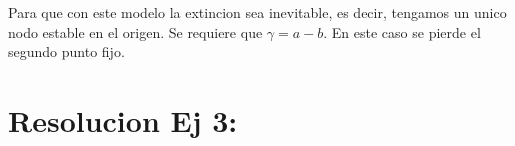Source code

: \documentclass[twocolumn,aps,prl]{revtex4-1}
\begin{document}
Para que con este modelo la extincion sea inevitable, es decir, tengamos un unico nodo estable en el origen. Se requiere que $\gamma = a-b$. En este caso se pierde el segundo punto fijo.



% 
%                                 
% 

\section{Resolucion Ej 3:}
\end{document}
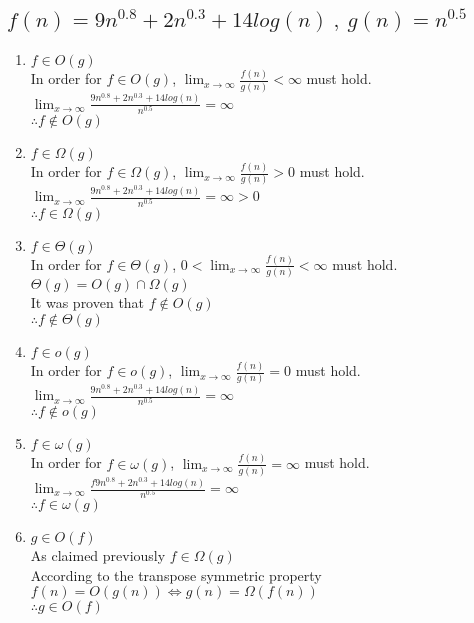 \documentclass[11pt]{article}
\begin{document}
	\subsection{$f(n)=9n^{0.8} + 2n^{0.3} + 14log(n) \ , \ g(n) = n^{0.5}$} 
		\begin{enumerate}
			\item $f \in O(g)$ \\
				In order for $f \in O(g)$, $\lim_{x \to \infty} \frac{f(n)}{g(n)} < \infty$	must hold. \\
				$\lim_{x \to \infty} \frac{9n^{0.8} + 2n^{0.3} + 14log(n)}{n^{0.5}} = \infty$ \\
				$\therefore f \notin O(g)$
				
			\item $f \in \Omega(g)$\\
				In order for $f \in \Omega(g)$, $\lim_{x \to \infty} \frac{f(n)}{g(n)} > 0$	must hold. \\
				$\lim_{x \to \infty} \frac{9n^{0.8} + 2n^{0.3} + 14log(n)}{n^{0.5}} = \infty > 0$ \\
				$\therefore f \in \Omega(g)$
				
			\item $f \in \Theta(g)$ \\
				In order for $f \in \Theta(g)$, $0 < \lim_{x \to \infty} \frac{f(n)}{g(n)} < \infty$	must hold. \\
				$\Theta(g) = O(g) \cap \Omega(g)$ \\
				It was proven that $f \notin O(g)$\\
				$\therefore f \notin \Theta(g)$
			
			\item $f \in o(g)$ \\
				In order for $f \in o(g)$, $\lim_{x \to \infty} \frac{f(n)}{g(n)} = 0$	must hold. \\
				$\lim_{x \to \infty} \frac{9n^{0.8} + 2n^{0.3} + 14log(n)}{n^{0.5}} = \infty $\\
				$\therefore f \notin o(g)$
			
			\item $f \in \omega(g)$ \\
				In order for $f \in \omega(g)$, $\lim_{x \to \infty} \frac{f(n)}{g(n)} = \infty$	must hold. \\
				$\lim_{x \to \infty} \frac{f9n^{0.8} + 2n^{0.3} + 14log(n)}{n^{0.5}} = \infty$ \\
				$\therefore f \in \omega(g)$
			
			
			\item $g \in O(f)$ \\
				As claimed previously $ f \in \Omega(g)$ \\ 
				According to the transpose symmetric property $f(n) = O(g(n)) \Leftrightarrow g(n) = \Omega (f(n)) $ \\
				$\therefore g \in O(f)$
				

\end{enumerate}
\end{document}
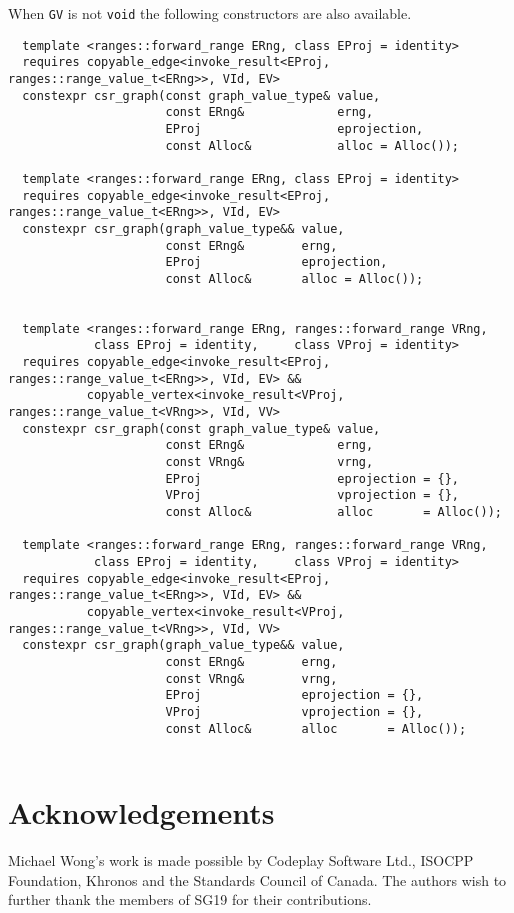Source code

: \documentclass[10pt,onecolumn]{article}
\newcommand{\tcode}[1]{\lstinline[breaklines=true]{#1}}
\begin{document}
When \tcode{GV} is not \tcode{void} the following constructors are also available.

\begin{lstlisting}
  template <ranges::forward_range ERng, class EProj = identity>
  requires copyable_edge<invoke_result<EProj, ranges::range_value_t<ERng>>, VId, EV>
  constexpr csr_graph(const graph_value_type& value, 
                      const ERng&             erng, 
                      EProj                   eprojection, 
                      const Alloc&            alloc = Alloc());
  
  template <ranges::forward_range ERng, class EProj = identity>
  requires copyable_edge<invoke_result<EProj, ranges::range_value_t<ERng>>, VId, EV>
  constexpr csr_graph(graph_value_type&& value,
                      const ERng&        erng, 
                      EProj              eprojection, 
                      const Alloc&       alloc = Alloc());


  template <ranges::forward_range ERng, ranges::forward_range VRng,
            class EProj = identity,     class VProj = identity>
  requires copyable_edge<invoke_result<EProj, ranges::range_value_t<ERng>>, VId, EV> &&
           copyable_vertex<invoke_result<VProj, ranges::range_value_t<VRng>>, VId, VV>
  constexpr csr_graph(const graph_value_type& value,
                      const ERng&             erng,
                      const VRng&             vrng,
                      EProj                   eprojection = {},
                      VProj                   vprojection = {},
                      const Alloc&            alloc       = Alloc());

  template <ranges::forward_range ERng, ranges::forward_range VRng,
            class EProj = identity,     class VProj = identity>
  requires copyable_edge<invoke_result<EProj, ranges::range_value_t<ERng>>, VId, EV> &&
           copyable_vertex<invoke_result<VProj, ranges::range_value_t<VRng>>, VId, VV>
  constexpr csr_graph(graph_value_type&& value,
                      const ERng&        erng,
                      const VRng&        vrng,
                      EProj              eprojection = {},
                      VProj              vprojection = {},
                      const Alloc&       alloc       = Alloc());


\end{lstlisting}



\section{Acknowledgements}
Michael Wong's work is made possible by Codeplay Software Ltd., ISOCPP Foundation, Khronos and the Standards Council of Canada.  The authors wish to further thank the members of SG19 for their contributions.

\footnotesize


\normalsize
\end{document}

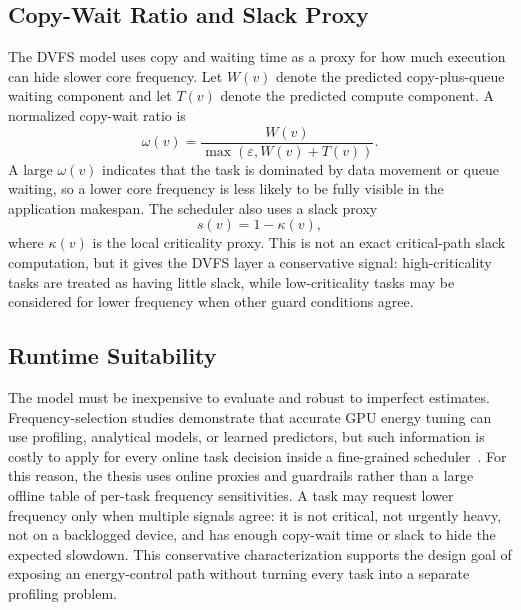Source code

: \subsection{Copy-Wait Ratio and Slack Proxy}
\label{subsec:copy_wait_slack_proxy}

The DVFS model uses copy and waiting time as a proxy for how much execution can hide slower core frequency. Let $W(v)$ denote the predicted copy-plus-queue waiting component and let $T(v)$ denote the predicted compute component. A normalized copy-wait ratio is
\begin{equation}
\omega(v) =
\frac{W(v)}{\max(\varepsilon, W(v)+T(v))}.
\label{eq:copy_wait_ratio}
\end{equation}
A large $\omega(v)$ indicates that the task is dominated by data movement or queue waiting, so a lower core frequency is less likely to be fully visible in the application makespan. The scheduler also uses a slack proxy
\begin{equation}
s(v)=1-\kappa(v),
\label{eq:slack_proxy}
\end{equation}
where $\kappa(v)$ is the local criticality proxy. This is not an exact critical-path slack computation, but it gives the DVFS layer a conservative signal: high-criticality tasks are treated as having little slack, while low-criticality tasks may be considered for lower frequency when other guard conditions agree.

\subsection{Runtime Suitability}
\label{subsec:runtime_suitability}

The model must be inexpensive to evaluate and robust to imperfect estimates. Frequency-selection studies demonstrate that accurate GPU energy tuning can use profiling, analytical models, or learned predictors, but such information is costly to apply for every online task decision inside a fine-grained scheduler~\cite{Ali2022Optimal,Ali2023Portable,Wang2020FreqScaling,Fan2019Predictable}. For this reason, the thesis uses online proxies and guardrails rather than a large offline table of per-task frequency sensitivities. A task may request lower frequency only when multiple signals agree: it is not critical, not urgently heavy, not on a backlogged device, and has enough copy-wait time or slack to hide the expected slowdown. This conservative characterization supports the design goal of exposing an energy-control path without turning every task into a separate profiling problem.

◆ EXERCISE OBJECTIVE ◆
Please give the number of lines in the entries above that hold "infty", with no other words.

◆ ANSWER AREA ◆
9